Since we don’t have a poll function on this forum, I’m just gonna make one up. In the original post, I’ve added a “Motions” section. If anyone feels a course of action should be taken with respect to the amendment, post it and I’ll add it to the Motions section. I’ll then add the names of everyone who posts their support for the motion. (A bit crude, I know. Tell me if you have a better idea.)

I’ll start us off by making a motion to remove Sec 7. If you support, say so.
commented 2011-10-24 16:53:41 -0400 · Flag
Another thought with section 3. How about a gift to a spouse, parent, or child? Should uncles, aunts, and … be included?
commented 2011-10-24 16:43:59 -0400 · Flag
@ Lam Nguyen

Roger, i understand now, my bad, dont have as much time to do research these days…

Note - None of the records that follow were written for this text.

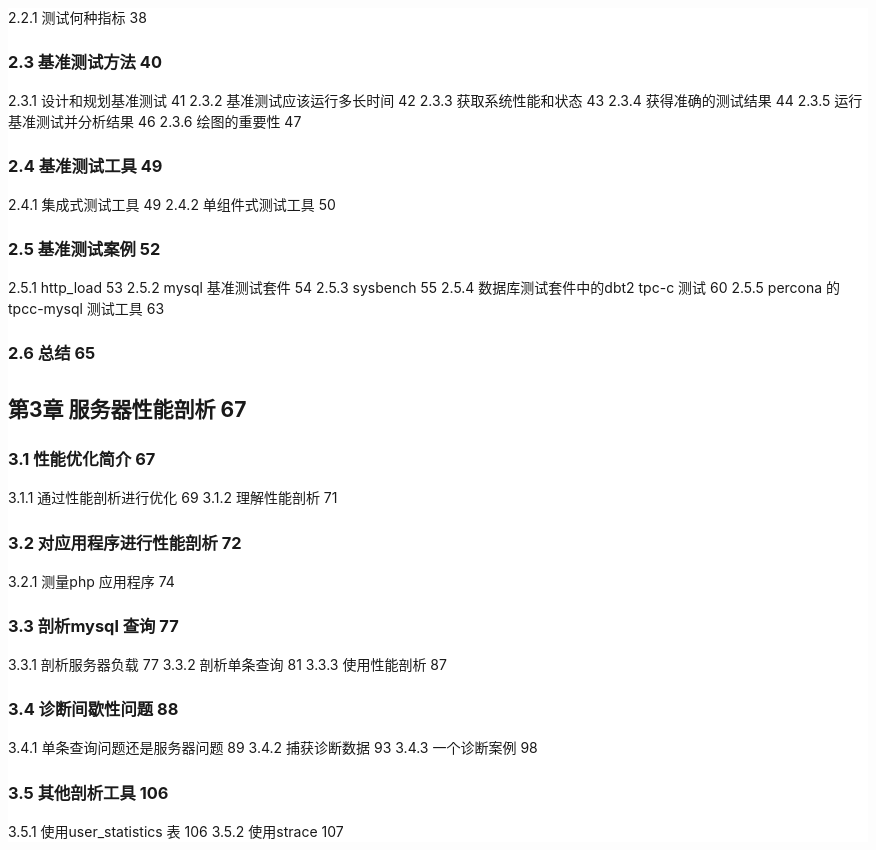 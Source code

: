 2.2.1 测试何种指标 38

### 2.3 基准测试方法 40

2.3.1 设计和规划基准测试 41
2.3.2 基准测试应该运行多长时间 42
2.3.3 获取系统性能和状态 43
2.3.4 获得准确的测试结果 44
2.3.5 运行基准测试并分析结果 46
2.3.6 绘图的重要性 47

### 2.4 基准测试工具 49

2.4.1 集成式测试工具 49
2.4.2 单组件式测试工具 50

### 2.5 基准测试案例 52

2.5.1 http_load 53
2.5.2 mysql 基准测试套件 54
2.5.3 sysbench 55
2.5.4 数据库测试套件中的dbt2 tpc-c 测试 60
2.5.5 percona 的tpcc-mysql 测试工具 63

### 2.6 总结 65

## 第3章 服务器性能剖析 67

### 3.1 性能优化简介 67

3.1.1 通过性能剖析进行优化 69
3.1.2 理解性能剖析 71

### 3.2 对应用程序进行性能剖析 72

3.2.1 测量php 应用程序 74

### 3.3 剖析mysql 查询 77

3.3.1 剖析服务器负载 77
3.3.2 剖析单条查询 81
3.3.3 使用性能剖析 87

### 3.4 诊断间歇性问题 88

3.4.1 单条查询问题还是服务器问题 89
3.4.2 捕获诊断数据 93
3.4.3 一个诊断案例 98

### 3.5 其他剖析工具 106

3.5.1 使用user_statistics 表 106
3.5.2 使用strace 107
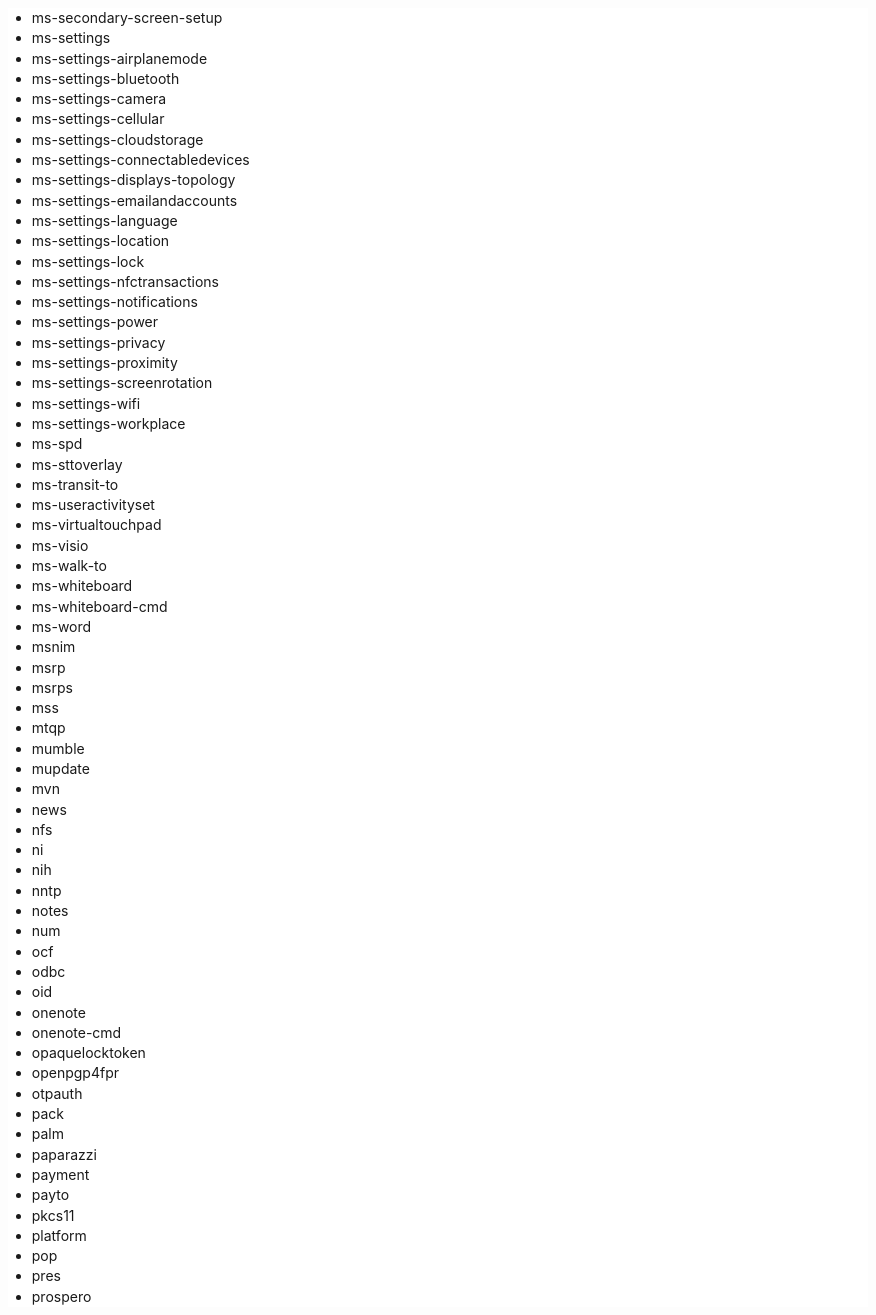 - ms-secondary-screen-setup
- ms-settings
- ms-settings-airplanemode
- ms-settings-bluetooth
- ms-settings-camera
- ms-settings-cellular
- ms-settings-cloudstorage
- ms-settings-connectabledevices
- ms-settings-displays-topology
- ms-settings-emailandaccounts
- ms-settings-language
- ms-settings-location
- ms-settings-lock
- ms-settings-nfctransactions
- ms-settings-notifications
- ms-settings-power
- ms-settings-privacy
- ms-settings-proximity
- ms-settings-screenrotation
- ms-settings-wifi
- ms-settings-workplace
- ms-spd
- ms-sttoverlay
- ms-transit-to
- ms-useractivityset
- ms-virtualtouchpad
- ms-visio
- ms-walk-to
- ms-whiteboard
- ms-whiteboard-cmd
- ms-word
- msnim
- msrp
- msrps
- mss
- mtqp
- mumble
- mupdate
- mvn
- news
- nfs
- ni
- nih
- nntp
- notes
- num
- ocf
- odbc
- oid
- onenote
- onenote-cmd
- opaquelocktoken
- openpgp4fpr
- otpauth
- pack
- palm
- paparazzi
- payment
- payto
- pkcs11
- platform
- pop
- pres
- prospero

Just to give you a background of me, I am a soldier, currently stationed in Korea, this is why i cant really volunteer to help you guys out as much as I would like, Im not even suppost to be having these conversations because, i dont know if you have ever served but, you sign away your freedom of speech when you join the service, anyways though if there is anything you can think of that you and your team need help with that I can maybe help with abroad, please do let me know and I will do my best to do what I can.
commented 2011-10-24 16:30:54 -0400 · Flag
Every word you add to the 28th Amendment weakens its purpose. Section 7 is totally unacceptable. It’s not just election reform; it’s TBTF, Constitutional rights for fictitious persons, and the unlimited ability to amass unlimited financial power over the sovereignty of The People.

More effective and more likely to suceed ratification would be: “Henceforth corporations shall not be considered persons under this Constitution.” Let the courts and prosecutors unravel the culture of corporate corruption in due time; one case at a time. It took 200 years to create this monster and it’s going a while to un-do the encrustation of legal precedent that accumulated since our founding. One simple sentence that even “bubba” can understand is more likely to get passed and ratified. KISS
commented 2011-10-24 16:25:52 -0400 · Flag
@John Nicholson:

I share your concerns. I had the exact same thoughts when we decided to add Sec 3 in there. I just figured not being able to receive gifts from your family would be a price to be paid for eliminating possible corporate gifts. I would, however, like to see language that allows for “reasonable” gifts for birthdays or Christmas or weddings, etc without opening the door for corporate funds.

Maybe, banning cash or cash equivalents? A value limit? This line:

“Office holders can only accept gift not offered under circumstances that might be construed by reasonable persons as influencing the performance of their governmental duties.”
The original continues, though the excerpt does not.